I first saw Axis & Allies Miniatures at GenCon 2005 and after hearing so-so playtest reports from Jacob and Matthew I decided to skip it. Besides, it was near impossible to buy starter packs after the second day of the convention.
Last weekend KC, Rita, and I took a trip down to Medford / Ashland Oregon to spend some time with Jeff Deboer and the Funagain team. We had a blast playing games (and prototypes), talking some business, and visiting the Funagain retail store. I had a bit too much fun, walking away with about 8 or 9 purchased games. On an impulse I picked up a starter and one booster of Axis & Allies Miniatures, and with Jacob eager to try it tonight we set out to play a quick scenario. He stayed up later than usual but with only 1.5 days of school left, no big deal.
We each chose 83 point armies. Why 83? Well, that’s all the armies the Axis could muster up with what I purchased. As it was, I played the Axis with a blend of Germans, Japanese, and Romanians. Jacob played the US, Brits, and Chinese. So much for historic realism. Guess I need to go out and buy more boosters. Do you think that’s what WOTC wants me to do?

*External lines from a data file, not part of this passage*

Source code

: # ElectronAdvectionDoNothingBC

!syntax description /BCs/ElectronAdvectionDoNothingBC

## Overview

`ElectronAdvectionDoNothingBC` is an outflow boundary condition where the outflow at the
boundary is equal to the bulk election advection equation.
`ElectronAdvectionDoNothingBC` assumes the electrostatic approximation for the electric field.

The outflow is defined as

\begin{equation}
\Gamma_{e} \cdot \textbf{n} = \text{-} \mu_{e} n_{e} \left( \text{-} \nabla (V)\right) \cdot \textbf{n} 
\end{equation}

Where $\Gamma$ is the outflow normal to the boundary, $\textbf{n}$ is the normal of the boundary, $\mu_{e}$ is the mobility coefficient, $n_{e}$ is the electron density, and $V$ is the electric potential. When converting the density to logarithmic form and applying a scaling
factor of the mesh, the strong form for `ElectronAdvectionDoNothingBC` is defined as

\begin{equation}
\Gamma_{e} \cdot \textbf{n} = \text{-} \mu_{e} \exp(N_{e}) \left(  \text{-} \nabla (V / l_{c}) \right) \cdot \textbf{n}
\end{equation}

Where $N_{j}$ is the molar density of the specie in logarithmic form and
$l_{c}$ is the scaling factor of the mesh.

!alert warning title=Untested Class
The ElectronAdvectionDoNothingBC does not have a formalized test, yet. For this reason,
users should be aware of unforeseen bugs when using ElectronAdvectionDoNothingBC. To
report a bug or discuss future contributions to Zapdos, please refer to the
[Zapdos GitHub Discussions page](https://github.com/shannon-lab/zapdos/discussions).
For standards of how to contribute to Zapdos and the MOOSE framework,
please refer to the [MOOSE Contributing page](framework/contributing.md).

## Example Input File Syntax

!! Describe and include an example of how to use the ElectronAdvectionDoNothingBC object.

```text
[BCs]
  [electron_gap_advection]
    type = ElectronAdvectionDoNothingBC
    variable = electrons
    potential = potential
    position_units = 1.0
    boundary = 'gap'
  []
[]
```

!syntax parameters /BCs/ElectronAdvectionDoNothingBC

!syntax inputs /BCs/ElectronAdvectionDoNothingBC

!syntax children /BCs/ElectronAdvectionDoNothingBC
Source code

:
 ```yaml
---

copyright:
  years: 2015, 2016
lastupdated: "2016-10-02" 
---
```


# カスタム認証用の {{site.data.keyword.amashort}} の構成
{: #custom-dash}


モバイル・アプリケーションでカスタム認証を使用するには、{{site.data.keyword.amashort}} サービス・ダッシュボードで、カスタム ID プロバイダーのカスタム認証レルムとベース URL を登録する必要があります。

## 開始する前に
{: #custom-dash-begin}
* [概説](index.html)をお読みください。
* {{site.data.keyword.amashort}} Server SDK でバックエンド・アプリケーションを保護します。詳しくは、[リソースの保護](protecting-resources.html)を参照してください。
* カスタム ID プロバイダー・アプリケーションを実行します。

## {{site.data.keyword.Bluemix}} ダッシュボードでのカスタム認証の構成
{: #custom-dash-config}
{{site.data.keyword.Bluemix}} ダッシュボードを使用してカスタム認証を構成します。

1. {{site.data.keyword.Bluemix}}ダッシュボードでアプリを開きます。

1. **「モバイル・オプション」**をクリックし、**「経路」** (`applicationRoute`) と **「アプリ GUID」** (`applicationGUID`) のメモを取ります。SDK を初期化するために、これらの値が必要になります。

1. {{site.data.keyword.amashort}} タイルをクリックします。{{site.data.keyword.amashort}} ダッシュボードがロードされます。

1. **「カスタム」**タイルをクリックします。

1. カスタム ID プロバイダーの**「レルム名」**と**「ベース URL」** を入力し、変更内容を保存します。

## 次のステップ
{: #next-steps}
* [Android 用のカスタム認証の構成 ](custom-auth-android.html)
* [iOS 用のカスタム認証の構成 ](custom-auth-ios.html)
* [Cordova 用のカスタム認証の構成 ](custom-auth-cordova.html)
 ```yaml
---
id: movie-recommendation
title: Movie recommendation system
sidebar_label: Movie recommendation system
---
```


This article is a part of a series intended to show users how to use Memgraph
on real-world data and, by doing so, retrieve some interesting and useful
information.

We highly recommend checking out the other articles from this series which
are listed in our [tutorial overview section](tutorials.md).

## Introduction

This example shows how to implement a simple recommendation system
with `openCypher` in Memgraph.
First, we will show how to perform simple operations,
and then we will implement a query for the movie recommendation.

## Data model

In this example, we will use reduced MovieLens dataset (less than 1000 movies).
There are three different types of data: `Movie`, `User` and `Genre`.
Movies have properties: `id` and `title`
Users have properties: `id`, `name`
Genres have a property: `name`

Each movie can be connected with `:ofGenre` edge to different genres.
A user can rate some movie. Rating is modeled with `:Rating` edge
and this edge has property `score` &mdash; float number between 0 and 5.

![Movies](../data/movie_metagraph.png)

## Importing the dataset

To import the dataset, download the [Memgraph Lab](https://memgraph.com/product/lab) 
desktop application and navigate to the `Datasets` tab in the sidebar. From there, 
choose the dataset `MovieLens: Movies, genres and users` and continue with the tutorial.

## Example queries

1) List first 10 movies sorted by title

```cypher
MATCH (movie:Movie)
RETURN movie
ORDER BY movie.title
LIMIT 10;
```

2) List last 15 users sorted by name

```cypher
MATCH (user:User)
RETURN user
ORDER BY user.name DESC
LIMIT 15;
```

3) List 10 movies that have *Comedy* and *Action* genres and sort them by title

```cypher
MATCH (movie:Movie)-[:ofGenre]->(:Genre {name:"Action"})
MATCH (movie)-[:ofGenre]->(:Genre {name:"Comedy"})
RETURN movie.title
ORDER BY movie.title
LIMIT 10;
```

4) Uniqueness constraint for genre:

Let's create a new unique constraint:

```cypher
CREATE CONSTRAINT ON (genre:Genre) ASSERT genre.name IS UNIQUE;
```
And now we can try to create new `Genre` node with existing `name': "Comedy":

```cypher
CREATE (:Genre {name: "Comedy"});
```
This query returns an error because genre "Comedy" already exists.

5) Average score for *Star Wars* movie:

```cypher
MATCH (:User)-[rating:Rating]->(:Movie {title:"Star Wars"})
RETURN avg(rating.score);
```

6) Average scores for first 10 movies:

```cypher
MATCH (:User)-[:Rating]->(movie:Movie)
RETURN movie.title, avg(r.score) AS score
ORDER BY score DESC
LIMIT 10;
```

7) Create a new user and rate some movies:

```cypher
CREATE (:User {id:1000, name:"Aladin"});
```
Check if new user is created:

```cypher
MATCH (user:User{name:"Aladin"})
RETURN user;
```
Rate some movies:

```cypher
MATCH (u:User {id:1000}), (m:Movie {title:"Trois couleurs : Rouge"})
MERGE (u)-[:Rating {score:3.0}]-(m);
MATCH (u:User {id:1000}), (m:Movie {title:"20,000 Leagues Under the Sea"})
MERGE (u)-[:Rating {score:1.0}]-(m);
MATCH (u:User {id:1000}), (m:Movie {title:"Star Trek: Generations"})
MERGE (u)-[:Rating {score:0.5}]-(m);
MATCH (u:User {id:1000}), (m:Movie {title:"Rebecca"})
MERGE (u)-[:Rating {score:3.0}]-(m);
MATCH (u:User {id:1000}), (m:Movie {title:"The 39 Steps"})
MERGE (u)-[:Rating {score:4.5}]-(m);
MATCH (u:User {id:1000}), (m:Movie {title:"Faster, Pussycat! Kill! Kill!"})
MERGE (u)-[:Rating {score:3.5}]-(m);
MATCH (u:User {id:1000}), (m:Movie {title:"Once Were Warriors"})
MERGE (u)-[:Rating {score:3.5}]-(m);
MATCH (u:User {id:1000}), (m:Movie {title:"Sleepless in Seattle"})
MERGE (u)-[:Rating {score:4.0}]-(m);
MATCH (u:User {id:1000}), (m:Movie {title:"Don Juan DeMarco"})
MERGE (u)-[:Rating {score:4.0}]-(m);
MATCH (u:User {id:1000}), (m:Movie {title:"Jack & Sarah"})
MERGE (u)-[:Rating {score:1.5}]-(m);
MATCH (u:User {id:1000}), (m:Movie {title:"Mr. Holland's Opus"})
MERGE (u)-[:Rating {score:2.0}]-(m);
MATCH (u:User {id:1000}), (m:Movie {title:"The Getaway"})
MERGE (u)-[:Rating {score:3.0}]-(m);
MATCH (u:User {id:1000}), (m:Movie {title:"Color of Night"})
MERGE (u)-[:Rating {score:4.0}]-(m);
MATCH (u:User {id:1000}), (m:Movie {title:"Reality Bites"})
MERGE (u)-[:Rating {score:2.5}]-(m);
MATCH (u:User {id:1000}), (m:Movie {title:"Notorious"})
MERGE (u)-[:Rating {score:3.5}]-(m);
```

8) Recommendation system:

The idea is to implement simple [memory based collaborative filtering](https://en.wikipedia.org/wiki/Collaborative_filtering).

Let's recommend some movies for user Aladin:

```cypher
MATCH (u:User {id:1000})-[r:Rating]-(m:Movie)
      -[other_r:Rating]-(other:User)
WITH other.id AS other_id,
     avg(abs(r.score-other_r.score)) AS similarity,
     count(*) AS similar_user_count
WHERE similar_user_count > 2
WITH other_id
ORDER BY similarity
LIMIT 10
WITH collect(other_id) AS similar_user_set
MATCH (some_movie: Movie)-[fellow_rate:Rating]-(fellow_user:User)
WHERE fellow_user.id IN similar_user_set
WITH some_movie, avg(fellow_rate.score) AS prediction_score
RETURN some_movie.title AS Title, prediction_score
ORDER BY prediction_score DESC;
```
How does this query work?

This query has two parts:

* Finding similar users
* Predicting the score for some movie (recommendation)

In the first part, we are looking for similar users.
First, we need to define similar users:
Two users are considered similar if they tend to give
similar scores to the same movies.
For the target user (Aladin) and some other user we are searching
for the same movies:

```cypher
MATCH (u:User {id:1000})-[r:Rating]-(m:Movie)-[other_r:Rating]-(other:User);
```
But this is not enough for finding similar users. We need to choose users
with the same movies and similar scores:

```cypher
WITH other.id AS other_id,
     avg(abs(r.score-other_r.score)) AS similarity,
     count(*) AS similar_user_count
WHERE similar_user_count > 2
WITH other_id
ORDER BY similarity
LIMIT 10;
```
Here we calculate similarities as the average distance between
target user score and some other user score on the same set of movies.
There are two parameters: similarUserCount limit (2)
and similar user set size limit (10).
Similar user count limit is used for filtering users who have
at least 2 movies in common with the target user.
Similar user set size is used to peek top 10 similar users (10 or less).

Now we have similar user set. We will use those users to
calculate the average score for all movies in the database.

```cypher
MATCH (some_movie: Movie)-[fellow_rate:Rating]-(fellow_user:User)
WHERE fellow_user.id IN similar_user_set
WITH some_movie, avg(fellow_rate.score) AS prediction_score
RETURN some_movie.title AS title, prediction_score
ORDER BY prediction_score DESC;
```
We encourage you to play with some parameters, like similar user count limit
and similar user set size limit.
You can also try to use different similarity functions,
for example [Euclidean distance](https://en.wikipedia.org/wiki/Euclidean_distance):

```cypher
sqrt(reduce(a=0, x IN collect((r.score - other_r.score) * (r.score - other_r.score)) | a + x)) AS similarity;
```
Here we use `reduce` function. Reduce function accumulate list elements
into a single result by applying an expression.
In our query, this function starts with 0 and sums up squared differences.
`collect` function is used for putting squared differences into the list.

The game was quite fun – very simplistic combat system that I think we got mostly right. There are no complex timing rules as damage is deferred to a casualty phase, though I suspect things might get dicey with some of the special abilities like most collectible games (no evidence to back that up yet).
Our armies were knocked down quickly – we each lost three of our starting 8 units in the first turn, and were down to 2 or 3 units each by the end of the second. This was partly due to the fact that we both wanted to dive into combat to see what the game was about. We still aren’t clear about the disruption / damage rules, but I’m sure I’ll be able to find some clarifications online.
I’m wondering if it would be worthwhile to pick up a set of commons and uncommons on eBay to get decent armies. It looks like this can be done pretty cheaply (about $30 total).